0

I've checked this question about defining models in R. What I would like to do is swap variables in the model in a for loop so that every variable is one time the target variable and all other variables are the predicting variables for that iteration.

df <- data.frame(customer = c(1:5), product1 = c(1,0,1,1,0), product2 = c(0,1,0,0,1), product3 = c(0,1,1,1,0))
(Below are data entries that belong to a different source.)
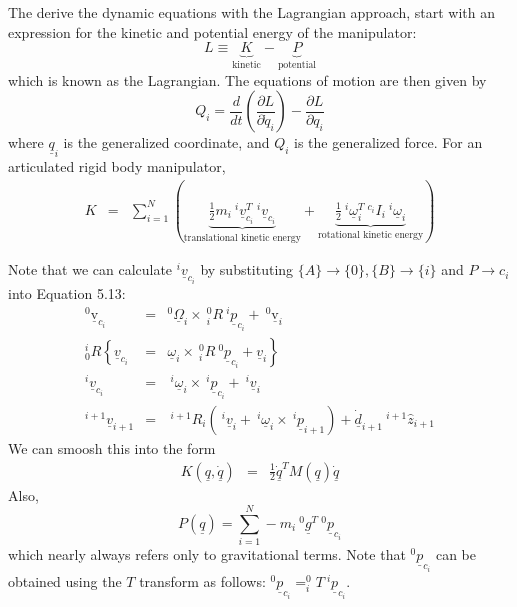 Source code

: \documentclass[fleqn]{article}
\begin{document}
The derive the dynamic equations with the Lagrangian approach, start with an expression for the kinetic and potential energy of the manipulator:
\begin{displaymath}
L \equiv \underbrace{K}_{\text{kinetic}} - \underbrace{P}_{\text{potential}}
\end{displaymath}
which is known as the Lagrangian. The equations of motion are then given by
\begin{equation}
Q_{i} = \frac{d}{dt}\left(\frac{\partial L}{\partial \dot{q}_{i}}\right) - \frac{\partial L}{\partial q_{i}} \label{Lagrangian_deriv}
\end{equation}
where $\underline{q}_{i}$ is the generalized coordinate, and $Q_{i}$ is the generalized force. For an articulated rigid body manipulator,
\begin{eqnarray}
K & = &\sum_{i=1}^{N}\left( \underbrace{\frac{1}{2}m_{i}\ ^{i}\underline{v}_{c_{i}}^{T}\ ^{i}\underline{v}_{c_{i}}}_{\text{translational kinetic energy}} + \underbrace{\frac{1}{2}\ ^{i}\underline{\omega}_{i}^{T}\ ^{c_{i}}I_{i}\ ^{i}\underline{\omega}_{i}}_{\text{rotational kinetic energy}} \right) \nonumber
\end{eqnarray}

Note that we can calculate $^{i}\underline{v}_{c_{i}}$ by substituting $\{A\} \rightarrow \{0\}, \{B\} \rightarrow \{i\}$ and $P\rightarrow c_{i}$ into Equation 5.13:
\begin{eqnarray}
^{0}\underline{\mathrm{v}}_{c_{i}} & = & ^{0}\underline{\Omega}_{i}\times\ ^{0}_{i}R\ ^{i}\underline{p}_{c_{i}} + \ ^{0}\underline{\mathrm{v}}_{i} \nonumber \\
^{i}_{0}R\left\{ \underline{v}_{c_{i}} \right. & = & \left. \underline{\omega}_{i}\times\ ^{0}_{i}R\ ^{0}\underline{p}_{c_{i}}+\underline{v}_{i} \right\} \nonumber \\
^{i}\underline{v}_{c_{i}} & = & \ ^{i}\underline{\omega}_{i} \times\ ^{i}\underline{p}_{c_{i}} + \ ^{i}\underline{v}_{i} \nonumber \\
^{i+1}\underline{v}_{i+1} & = & \ ^{i+1}R_{i}\left(\ ^{i}\underline{v}_{i} + \ ^{i}\underline{\omega}_{i}\times\ ^{i}\underline{p}_{i+1}\right) + \underline{\dot{d}}_{i+1}\ ^{i+1}\hat{z}_{i+1} \nonumber
\end{eqnarray}
We can smoosh this into the form
\begin{eqnarray}
K\!\left(\underline{q}, \underline{\dot{q}}\right) & = & \frac{1}{2}\underline{\dot{q}}^{T}M(\underline{q})\underline{\dot{q}}  \nonumber
\end{eqnarray}
Also,
\begin{equation}
P(\underline{q}) = \sum_{i=1}^{N} -m_{i}\ ^{0}\underline{g}^{T}\ ^{0}\underline{p}_{c_{i}} \nonumber
\end{equation}
which nearly always refers only to gravitational terms. Note that $^{0}\underline{p}_{c_{i}}$ can be obtained using the $T$ transform as follows: $^{0}\underline{p}_{c_{i}} = ^{0}_{i}T\ ^{i}\underline{p}_{c_{i}}$.
\end{document}
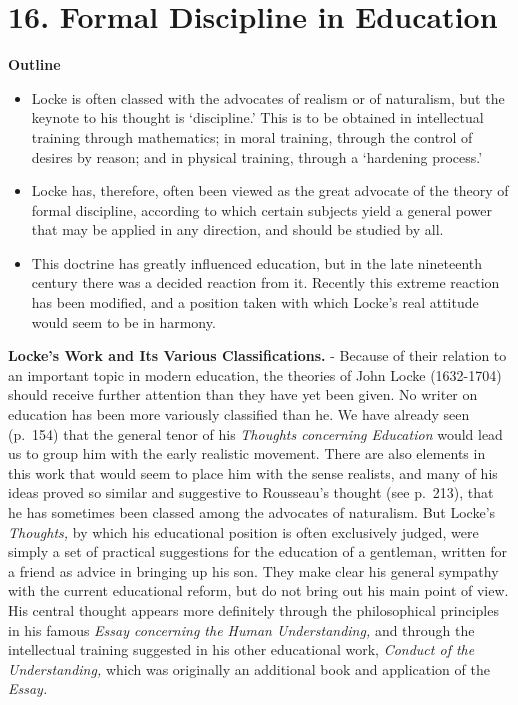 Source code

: \documentclass[
]{book}
\providecommand{\tightlist}{%
  \setlength{\itemsep}{0pt}\setlength{\parskip}{0pt}}
\begin{document}
\hypertarget{formal-discipline-in-education}{%
\chapter{16. Formal Discipline in Education}\label{formal-discipline-in-education}}

\textbf{Outline}

\begin{itemize}
\tightlist
\item
  Locke is often classed with the advocates of realism or of naturalism, but the keynote to his thought is `discipline.' This is to be obtained in intellectual training through mathematics; in moral training, through the control of desires by reason; and in physical training, through a `hardening process.'
\item
  Locke has, therefore, often been viewed as the great advocate of the theory of formal discipline, according to which certain subjects yield a general power that may be applied in any direction, and should be studied by all.
\item
  This doctrine has greatly influenced education, but in the late nineteenth century there was a decided reaction from it. Recently this extreme reaction has been modified, and a position taken with which Locke's real attitude would seem to be in harmony.
\end{itemize}

\textbf{Locke's Work and Its Various Classifications.} - Because of their relation to an important topic in modern education, the theories of John Locke (1632-1704) should receive further attention than they have yet been given. No writer on education has been more variously classified than he. We have already seen (p.~154) that the general tenor of his \emph{Thoughts concerning Education} would lead us to group him with the early realistic movement. There are also elements in this work that would seem to place him with the sense realists, and many of his ideas proved so similar and suggestive to Rousseau's thought (see p.~213), that he has sometimes been classed among the advocates of naturalism. But Locke's \emph{Thoughts,} by which his educational position is often exclusively judged, were simply a set of practical suggestions for the education of a gentleman, written for a friend as advice in bringing up his son. They make clear his general sympathy with the current educational reform, but do not bring out his main point of view. His central thought appears more definitely through the philosophical principles in his famous \emph{Essay concerning the Human Understanding,} and through the intellectual training suggested in his other educational work, \emph{Conduct of the Understanding,} which was originally an additional book and application of the \emph{Essay.}
\end{document}

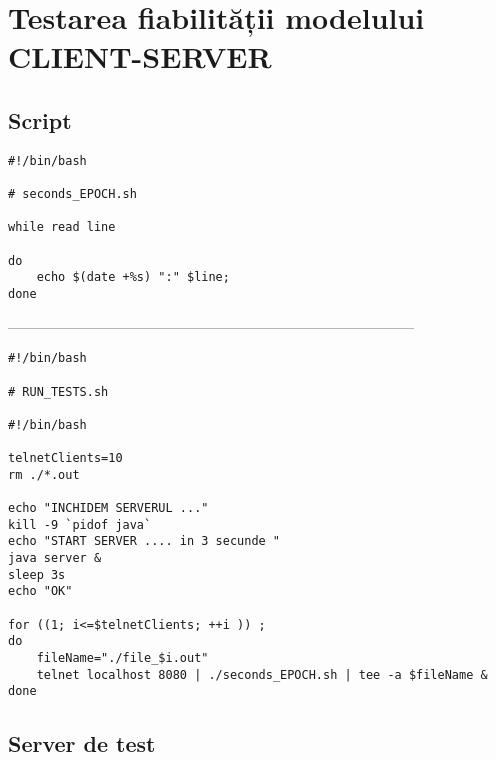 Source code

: \appendix
\chapter{Testarea fiabilității modelului CLIENT-SERVER}
\section{Script}

\scriptsize \begin{verbatim}
#!/bin/bash

# seconds_EPOCH.sh

while read line

do
    echo $(date +%s) ":" $line;
done
\end{verbatim}
\par
\par ---------------------------------------------------------------------------------------
\par 
\scriptsize \begin{verbatim}
#!/bin/bash

# RUN_TESTS.sh

#!/bin/bash

telnetClients=10
rm ./*.out

echo "INCHIDEM SERVERUL ..."
kill -9 `pidof java` 
echo "START SERVER .... in 3 secunde "
java server &
sleep 3s
echo "OK" 

for ((1; i<=$telnetClients; ++i )) ; 
do
    fileName="./file_$i.out"
    telnet localhost 8080 | ./seconds_EPOCH.sh | tee -a $fileName &
done
\end{verbatim}

\section{Server de test}

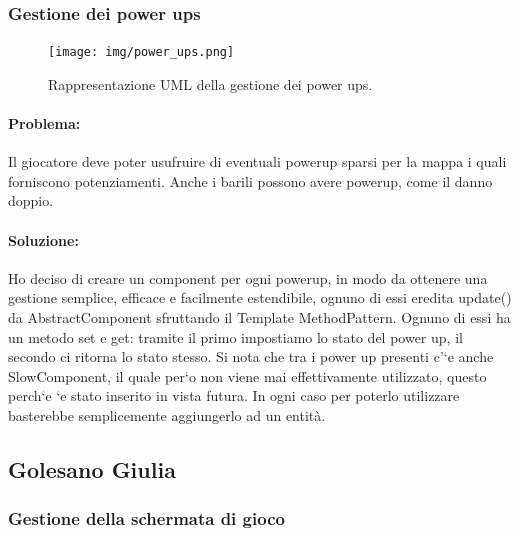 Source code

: \subsubsection{Gestione dei power ups}

\begin{figure}[H]
\centering{}
\texttt{[image: img/power\_ups.png]}
\caption{Rappresentazione UML della gestione dei power ups.}
\end{figure}

\paragraph{Problema:}
Il giocatore deve poter usufruire di eventuali powerup sparsi per la mappa i quali forniscono potenziamenti. Anche i barili possono avere powerup, come il danno doppio.

\paragraph{Soluzione:}
Ho deciso di creare un component per ogni powerup, in modo da ottenere una gestione semplice, efficace e facilmente estendibile, ognuno di essi eredita update() da AbstractComponent sfruttando il Template MethodPattern. Ognuno di essi ha un metodo set e get: tramite il primo impostiamo lo stato del power up, il secondo ci ritorna lo stato stesso. Si nota che tra i power up presenti c’`e anche SlowComponent, il quale per`o non viene mai effettivamente utilizzato, questo perch`e `e stato inserito in vista futura. In ogni caso per poterlo utilizzare basterebbe semplicemente aggiungerlo ad un entità.




\subsection{Golesano Giulia}

\subsubsection{Gestione della schermata di gioco }


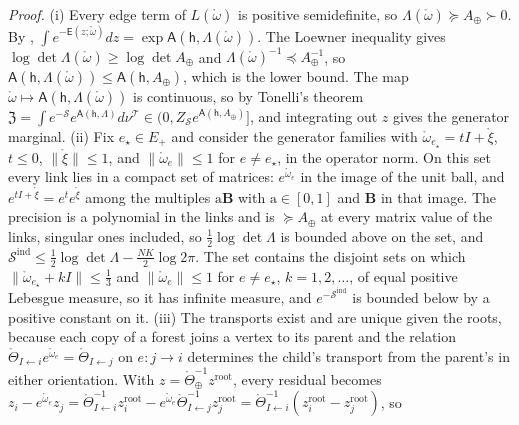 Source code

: \noindent\emph{Proof.}
(i) Every edge term of \(L(\mathring\omega)\) is positive semidefinite, so
\(\Lambda(\mathring\omega)\succeq A_\oplus\succ0\). By ,
\(\int e^{-\mathsf E(z;\mathring\omega)}dz=\exp\mathsf A(\mathsf h,\Lambda(\mathring\omega))\). The Loewner
inequality gives \(\log\det\Lambda(\mathring\omega)\geq\log\det A_\oplus\) and
\(\Lambda(\mathring\omega)^{-1}\preceq A_\oplus^{-1}\), so
\(\mathsf A(\mathsf h,\Lambda(\mathring\omega))\leq\mathsf A(\mathsf h,A_\oplus)\), which is the lower bound.
The map \(\mathring\omega\mapsto\mathsf A(\mathsf h,\Lambda(\mathring\omega))\) is continuous, so by
Tonelli's theorem
\(\mathfrak Z=\int e^{-\mathscr S}e^{\mathsf A(\mathsf h,\Lambda)}d\nu^{\mathscr T}\in(0,Z_{\mathscr S}e^{\mathsf A(\mathsf h,A_\oplus)}]\),
and integrating out \(z\) gives the generator marginal.
(ii) Fix \(e_\star\in E_+\) and consider the generator families with
\(\mathring\omega_{e_\star}=tI+\mathring\xi\), \(t\leq0\), \(\lVert\mathring\xi\rVert\leq1\), and
\(\lVert\mathring\omega_e\rVert\leq1\) for \(e\neq e_\star\), in the operator norm. On this set every link lies in
a compact set of matrices: \(e^{\mathring\omega_e}\) in the image of the unit ball, and
\(e^{tI+\mathring\xi}=e^te^{\mathring\xi}\) among the multiples \(\mathrm a\mathbf B\) with \(\mathrm a\in[0,1]\) and
\(\mathbf B\) in that image. The precision is a polynomial in the links and is \(\succeq A_\oplus\) at every
matrix value of the links, singular ones included, so \(\tfrac12\log\det\Lambda\) is bounded above on the
set, and \(\mathscr S^{\mathrm{ind}}\leq\tfrac12\log\det\Lambda-\tfrac{NK}2\log2\pi\). The set contains the
disjoint sets on which \(\lVert\mathring\omega_{e_\star}+kI\rVert\leq\tfrac13\) and
\(\lVert\mathring\omega_e\rVert\leq1\) for \(e\neq e_\star\), \(k=1,2,\ldots\), of equal positive Lebesgue
measure, so it has infinite measure, and \(e^{-\mathscr S^{\mathrm{ind}}}\) is bounded below by a positive
constant on it.
(iii) The transports exist and are unique given the roots, because each copy of a forest joins a vertex
to its parent and the relation \(\mathring\Theta_{I\leftarrow i}e^{\mathring\omega_e}=\mathring\Theta_{I\leftarrow j}\) on
\(e:j\to i\) determines the child's transport from the parent's in either orientation. With
\(z=\mathring\Theta_\oplus^{-1}z^{\mathrm{root}}\), every residual becomes
\(z_i-e^{\mathring\omega_e}z_j=\mathring\Theta_{I\leftarrow i}^{-1}z^{\mathrm{root}}_i-e^{\mathring\omega_e}\mathring\Theta_{I\leftarrow j}^{-1}z^{\mathrm{root}}_j
=\mathring\Theta_{I\leftarrow i}^{-1}(z^{\mathrm{root}}_i-z^{\mathrm{root}}_j)\), so

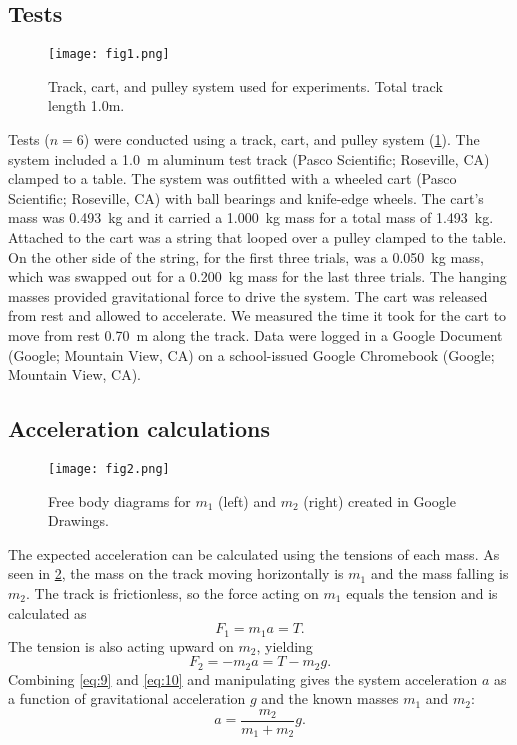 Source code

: ﻿\documentclass[reprint,amsmath,amssymb.aps]{revtex4-2}
\begin{document}
\subsection{Tests}
\begin{figure}
\begin{center}
\texttt{[image: fig1.png]}
\end{center}
\caption{Track, cart, and pulley system used for experiments. Total track length 1.0m.}
\label{fig:1}
\end{figure}
Tests ($n=6$) were conducted using a track, cart, and pulley system (\cref{fig:1}). The system included a \qty{1.0}{\meter} aluminum test track (Pasco Scientific; Roseville, CA) clamped to a table. The system was outfitted with a wheeled cart (Pasco Scientific; Roseville, CA) with ball bearings and knife-edge wheels. The cart's mass was \qty{0.493}{\kilo\gram} and it carried a \qty{1.000}{\kilo\gram} mass for a total mass of \qty{1.493}{\kilo\gram}. Attached to the cart was a string that looped over a pulley clamped to the table. On the other side of the string, for the first three trials, was a \qty{0.050}{\kilo\gram} mass, which was swapped out for a \qty{0.200}{\kilo\gram} mass for the last three trials. The hanging masses provided gravitational force to drive the system. The cart was released from rest and allowed to accelerate. We measured the time it took for the cart to move from rest \qty{0.70}{\meter} along the track. Data were logged in a Google Document (Google; Mountain View, CA) on a school-issued Google Chromebook (Google; Mountain View, CA). 

\subsection{Acceleration calculations}
\begin{figure}
\begin{center}
\texttt{[image: fig2.png]}
\end{center}
\caption{Free body diagrams for $m_1$ (left) and $m_2$ (right) created in Google Drawings.}
\label{fig:2}
\end{figure}

The expected acceleration can be calculated using the tensions of each mass. As seen in \cref{fig:2}, the mass on the track moving horizontally is $m_1$ and the mass falling is $m_2$. The track is frictionless, so the force acting on $m_1$ equals the tension and is calculated as
\begin{equation}
F_1 = m_1 a = T.
\label{eq:9}
\end{equation}
The tension is also acting upward on $m_2$, yielding
\begin{equation}
F_2 = -m_2 a = T - m_2 g.
\label{eq:10}
\end{equation}
Combining \cref{eq:9} and \cref{eq:10} and manipulating gives the system acceleration $a$ as a function of gravitational acceleration $g$ and the known masses $m_1$ and $m_2$:
\begin{equation}
a = \dfrac{m_2}{m_1 + m_2} g.
\label{eq:11}
\end{equation}
\end{document}
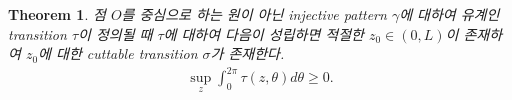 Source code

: \documentclass{amsart}
\theoremstyle{plain}
\newtheorem{theorem}{Theorem}[section]
\theoremstyle{definition}
\theoremstyle{remark}
\begin{document}
\iffalse
(정리)커터블 충분조건 : 상수가 아니고 세타에 무관하게 제트에 대해 전구간 강증가하는 트랜지션 정의되면 커터블 트랜지션 존재
증명 : 


트랜지션의 성질 앞의 다섯가지

정리에 의해 나오는 트랜지션 성질-커터블 : 타우
 사인드 트랜지션
 심플 트랜지션
 트랜지션 적분




결론정리 : 원이 아닌 패턴이 커터블일 필요충분조건은 유계 트랜지션이 정의되는 것, 즉 필요조건1,2이다

리마크 : 폴딩에서 페네트레이션 규칙을 유지하며 단사조건을 배제하면 원도 커터블
\fi
\begin{theorem}\label{35}%
점 $O$를 중심으로 하는 원이 아닌 injective pattern $\gamma$에 대하여 유계인 transition $\tau$이 정의될 때 $\tau$에 대하여 다음이 성립하면 적절한 $z_0\in(0,L)$이 존재하여 $z_0$에 대한 cuttable transition $\sigma$가 존재한다.
\begin{align*}
\sup_z\int_0^{2\pi}\tau(z,\theta)d\theta\ge0.
\end{align*}
\end{theorem}
\end{document}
customer product1 product2 product3
1        1        1        0        0
2        2        0        1        1
3        3        1        0        1
4        4        1        0        1
5        5        0        1        0

So then I would like to create a for loop with 3 iterations in this case:

mdl <- product1 ~ product2 + product3
mdl <- product2 ~ product1 + product3
mdl <- product3 ~ product1 + product2

To clarify my question here my attempt to create this for loop:

  for(j in 1:ncol(df)){
    mdl <- df$[j] ~ df[-j] # include all variables except target variable
    print(mdl)
  }

Here the output I got returned:

df[j] ~ df[-j]
df[j] ~ df[-j]
df[j] ~ df[-j]
df[j] ~ df[-j]

While I expected something such as desired output:

product1 ~ product2 + product3
product2 ~ product1 + product3
product3 ~ product1 + product2

If you wonder why I would like to know this. I want to use it in a for loop that runs a prediction model as in this example:

naiveBayes(mdl, df, type = "raw")

I hope that my question is clear and hopefully anyone could help me out.

Community
  • 1
  • 1
Floris
  • 11
  • 7
  • I don't understand how you get that desired output from the input data.frame. – MrFlick Mar 06 '17 at 16:31
  • Is this similar to what you want? http://stackoverflow.com/questions/5300595/automatically-create-formulas-for-all-possible-linear-models – MrFlick Mar 06 '17 at 16:32
  • @MrFlick Thanks for the link, it is close to what I was looking for. Though, the difference is that I want to have all possible combinations including all variables. So with Column product1, product2 and product3 there are only 3 unique combinations as shown above rather than 9. – Floris Mar 06 '17 at 16:46
  • So I would like it to take 1 column as target variable every iteration in the for loop and all other columns as predicting variables. – Floris Mar 06 '17 at 16:48
  • Don't edit your question to add a new, different question. This one has been answered. If you now have a different question, start a new post on this site. – MrFlick Mar 06 '17 at 19:46

1 Answers1

0

With setdiff and lapply you could achieve the formula combinations.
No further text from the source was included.